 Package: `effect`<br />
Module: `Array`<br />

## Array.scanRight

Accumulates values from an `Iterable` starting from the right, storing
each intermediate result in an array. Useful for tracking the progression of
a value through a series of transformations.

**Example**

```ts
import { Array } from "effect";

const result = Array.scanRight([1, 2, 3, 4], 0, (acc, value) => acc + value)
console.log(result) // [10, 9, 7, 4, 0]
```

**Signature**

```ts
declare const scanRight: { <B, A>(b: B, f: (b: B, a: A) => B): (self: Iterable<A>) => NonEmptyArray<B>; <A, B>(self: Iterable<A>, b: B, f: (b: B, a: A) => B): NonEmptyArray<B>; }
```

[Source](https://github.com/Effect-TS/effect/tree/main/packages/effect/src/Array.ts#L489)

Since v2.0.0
-.-.-
EXERCISE REQUIREMENTS
Every entry should be output exactly as written, please.

EXERCISE SOLUTION
 Package: `effect`<br />
Module: `Array`<br />

## Array.scanRight

Accumulates values from an `Iterable` starting from the right, storing
each intermediate result in an array. Useful for tracking the progression of
a value through a series of transformations.

**Example**

```ts
import { Array } from "effect";

const result = Array.scanRight([1, 2, 3, 4], 0, (acc, value) => acc + value)
console.log(result) // [10, 9, 7, 4, 0]
```

**Signature**

```ts
declare const scanRight: { <B, A>(b: B, f: (b: B, a: A) => B): (self: Iterable<A>) => NonEmptyArray<B>; <A, B>(self: Iterable<A>, b: B, f: (b: B, a: A) => B): NonEmptyArray<B>; }
```

[Source](https://github.com/Effect-TS/effect/tree/main/packages/effect/src/Array.ts#L489)

Since v2.0.0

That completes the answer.